Source texts of formatted documents:

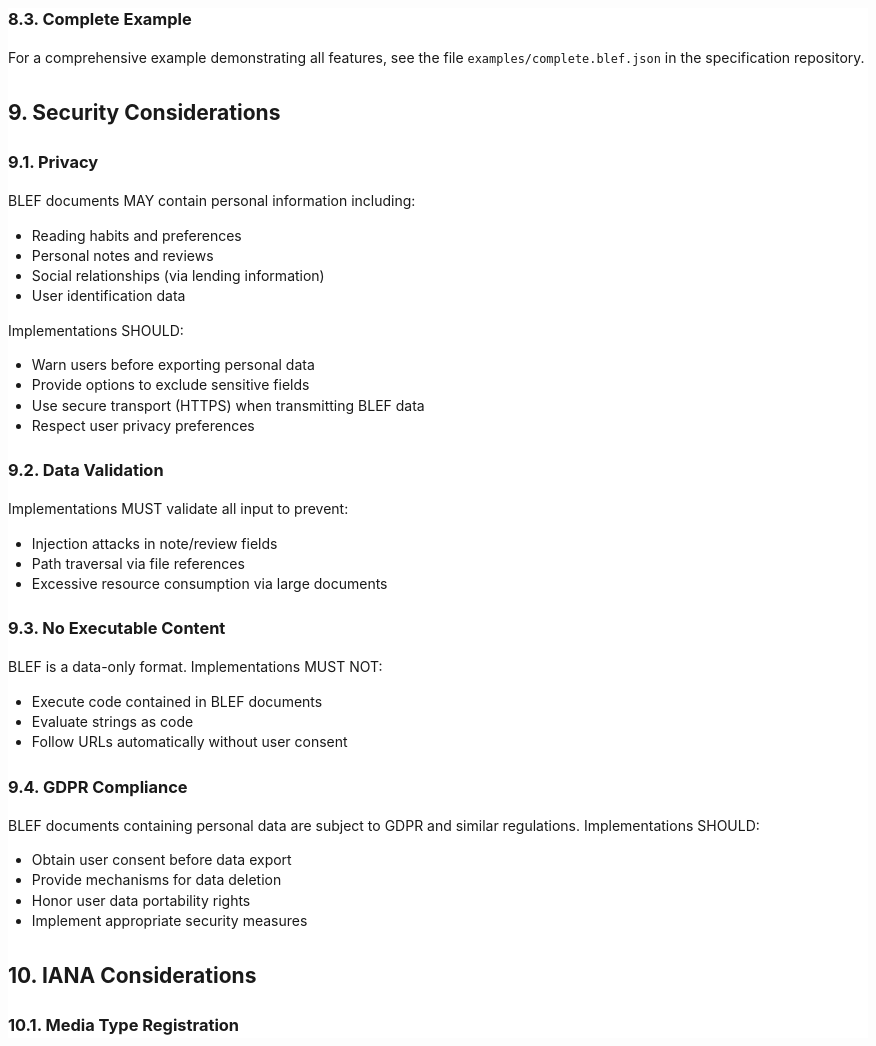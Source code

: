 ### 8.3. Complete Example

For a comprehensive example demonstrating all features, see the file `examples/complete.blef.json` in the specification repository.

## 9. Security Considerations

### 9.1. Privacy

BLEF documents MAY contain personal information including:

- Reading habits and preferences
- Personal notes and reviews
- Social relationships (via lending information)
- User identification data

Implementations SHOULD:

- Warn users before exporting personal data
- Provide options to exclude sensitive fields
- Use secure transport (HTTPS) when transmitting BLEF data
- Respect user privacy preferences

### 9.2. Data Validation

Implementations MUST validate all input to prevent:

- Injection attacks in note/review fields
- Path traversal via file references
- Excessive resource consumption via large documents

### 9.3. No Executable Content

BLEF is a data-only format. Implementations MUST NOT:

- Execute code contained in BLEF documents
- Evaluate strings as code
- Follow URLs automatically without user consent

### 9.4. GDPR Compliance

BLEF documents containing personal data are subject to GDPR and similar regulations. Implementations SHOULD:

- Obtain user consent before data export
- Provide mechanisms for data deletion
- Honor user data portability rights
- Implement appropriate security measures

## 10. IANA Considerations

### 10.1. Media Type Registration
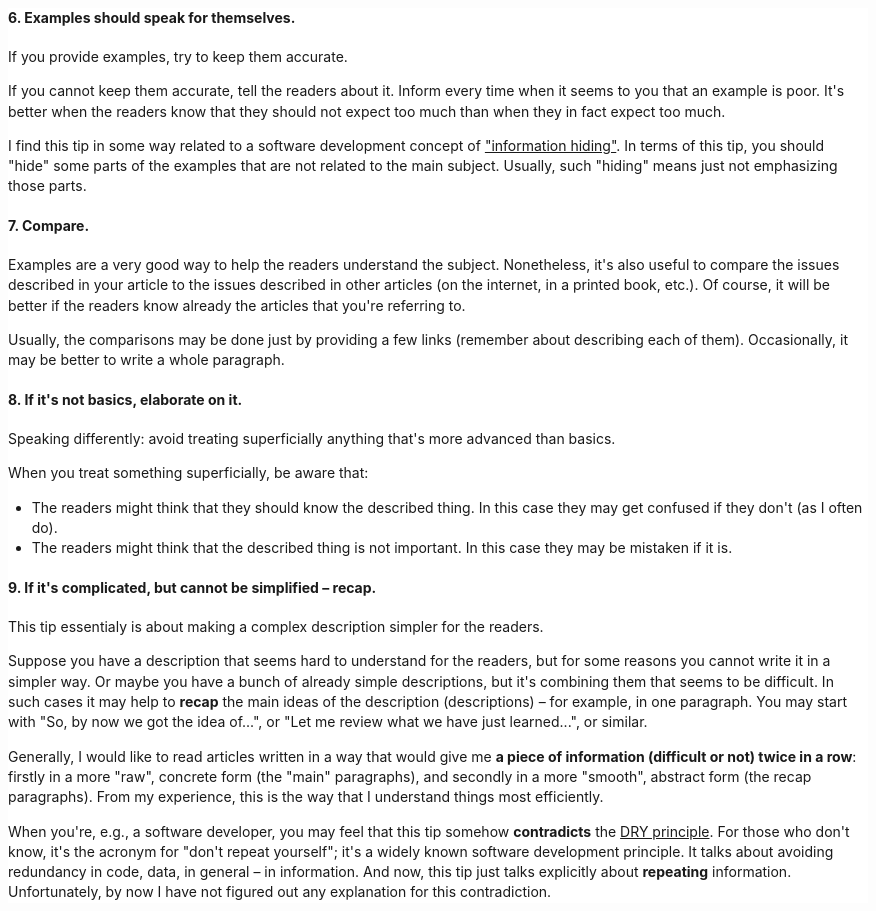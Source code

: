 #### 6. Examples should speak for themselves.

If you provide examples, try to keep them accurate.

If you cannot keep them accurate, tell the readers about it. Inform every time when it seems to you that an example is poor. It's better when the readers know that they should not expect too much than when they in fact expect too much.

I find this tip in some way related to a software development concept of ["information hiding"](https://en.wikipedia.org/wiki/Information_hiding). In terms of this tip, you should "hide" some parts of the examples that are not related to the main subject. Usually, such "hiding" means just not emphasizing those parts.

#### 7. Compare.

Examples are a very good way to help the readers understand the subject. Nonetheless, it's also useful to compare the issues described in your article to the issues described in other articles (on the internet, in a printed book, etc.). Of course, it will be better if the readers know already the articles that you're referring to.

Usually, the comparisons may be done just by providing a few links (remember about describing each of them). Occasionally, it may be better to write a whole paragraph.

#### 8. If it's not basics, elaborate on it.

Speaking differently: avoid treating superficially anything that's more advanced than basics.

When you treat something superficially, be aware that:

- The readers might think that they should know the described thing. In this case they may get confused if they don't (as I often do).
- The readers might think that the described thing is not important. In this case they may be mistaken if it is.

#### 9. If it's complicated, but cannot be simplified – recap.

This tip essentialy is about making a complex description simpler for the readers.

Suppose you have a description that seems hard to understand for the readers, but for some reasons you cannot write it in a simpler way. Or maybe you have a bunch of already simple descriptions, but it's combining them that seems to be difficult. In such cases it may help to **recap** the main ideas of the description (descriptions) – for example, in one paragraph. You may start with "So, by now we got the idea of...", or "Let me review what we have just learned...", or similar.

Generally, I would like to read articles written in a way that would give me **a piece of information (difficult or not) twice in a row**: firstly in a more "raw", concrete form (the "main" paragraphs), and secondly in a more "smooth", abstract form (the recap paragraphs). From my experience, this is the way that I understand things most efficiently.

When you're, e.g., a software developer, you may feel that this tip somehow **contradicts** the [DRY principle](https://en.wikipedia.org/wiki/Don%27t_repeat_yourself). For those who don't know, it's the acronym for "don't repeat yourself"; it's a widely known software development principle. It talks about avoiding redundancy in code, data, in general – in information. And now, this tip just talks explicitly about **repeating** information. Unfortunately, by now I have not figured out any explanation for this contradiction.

---

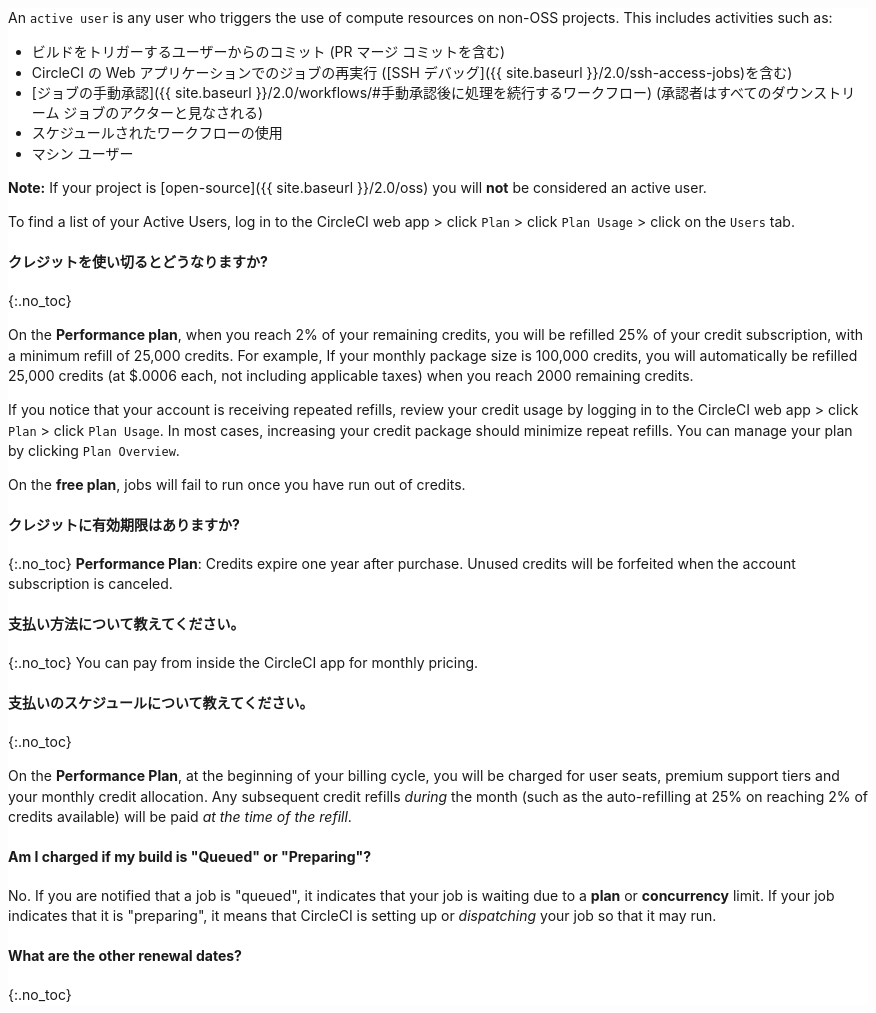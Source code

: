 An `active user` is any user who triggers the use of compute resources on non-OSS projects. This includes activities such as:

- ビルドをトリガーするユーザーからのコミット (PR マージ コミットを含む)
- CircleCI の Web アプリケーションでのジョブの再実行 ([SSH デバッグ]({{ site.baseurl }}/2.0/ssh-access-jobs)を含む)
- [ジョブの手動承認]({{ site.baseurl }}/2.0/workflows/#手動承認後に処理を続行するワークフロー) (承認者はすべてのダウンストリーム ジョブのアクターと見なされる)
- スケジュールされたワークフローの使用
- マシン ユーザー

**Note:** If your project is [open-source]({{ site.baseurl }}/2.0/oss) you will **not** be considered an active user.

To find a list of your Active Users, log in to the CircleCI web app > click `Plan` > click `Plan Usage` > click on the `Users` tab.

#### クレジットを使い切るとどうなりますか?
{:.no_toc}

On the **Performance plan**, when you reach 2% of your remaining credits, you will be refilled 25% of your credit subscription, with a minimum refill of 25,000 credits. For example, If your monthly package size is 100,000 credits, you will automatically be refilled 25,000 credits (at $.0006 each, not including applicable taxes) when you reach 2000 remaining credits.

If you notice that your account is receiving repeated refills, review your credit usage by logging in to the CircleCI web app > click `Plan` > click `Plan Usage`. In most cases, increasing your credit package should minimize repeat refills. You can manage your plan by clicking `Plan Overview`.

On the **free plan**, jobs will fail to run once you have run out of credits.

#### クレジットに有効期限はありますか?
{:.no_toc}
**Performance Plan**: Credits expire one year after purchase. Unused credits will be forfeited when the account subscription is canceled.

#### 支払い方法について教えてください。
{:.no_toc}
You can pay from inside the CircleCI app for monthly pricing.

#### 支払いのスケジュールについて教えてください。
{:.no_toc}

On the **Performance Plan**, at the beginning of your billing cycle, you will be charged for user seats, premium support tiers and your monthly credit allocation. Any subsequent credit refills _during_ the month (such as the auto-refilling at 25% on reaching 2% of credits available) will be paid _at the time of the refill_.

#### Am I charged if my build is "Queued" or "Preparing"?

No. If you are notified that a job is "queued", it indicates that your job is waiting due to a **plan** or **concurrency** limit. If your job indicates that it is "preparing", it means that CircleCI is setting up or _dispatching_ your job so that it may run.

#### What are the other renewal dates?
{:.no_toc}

— Aim of the exercise —
Transcribe the lines above between the line holding "Suppose you have" and the line holding "When you're, e.g., a", inclusive, exactly as they stand and with nothing added.

— Exercise result —
Suppose you have a description that seems hard to understand for the readers, but for some reasons you cannot write it in a simpler way. Or maybe you have a bunch of already simple descriptions, but it's combining them that seems to be difficult. In such cases it may help to **recap** the main ideas of the description (descriptions) – for example, in one paragraph. You may start with "So, by now we got the idea of...", or "Let me review what we have just learned...", or similar.

Generally, I would like to read articles written in a way that would give me **a piece of information (difficult or not) twice in a row**: firstly in a more "raw", concrete form (the "main" paragraphs), and secondly in a more "smooth", abstract form (the recap paragraphs). From my experience, this is the way that I understand things most efficiently.

When you're, e.g., a software developer, you may feel that this tip somehow **contradicts** the [DRY principle](https://en.wikipedia.org/wiki/Don%27t_repeat_yourself). For those who don't know, it's the acronym for "don't repeat yourself"; it's a widely known software development principle. It talks about avoiding redundancy in code, data, in general – in information. And now, this tip just talks explicitly about **repeating** information. Unfortunately, by now I have not figured out any explanation for this contradiction.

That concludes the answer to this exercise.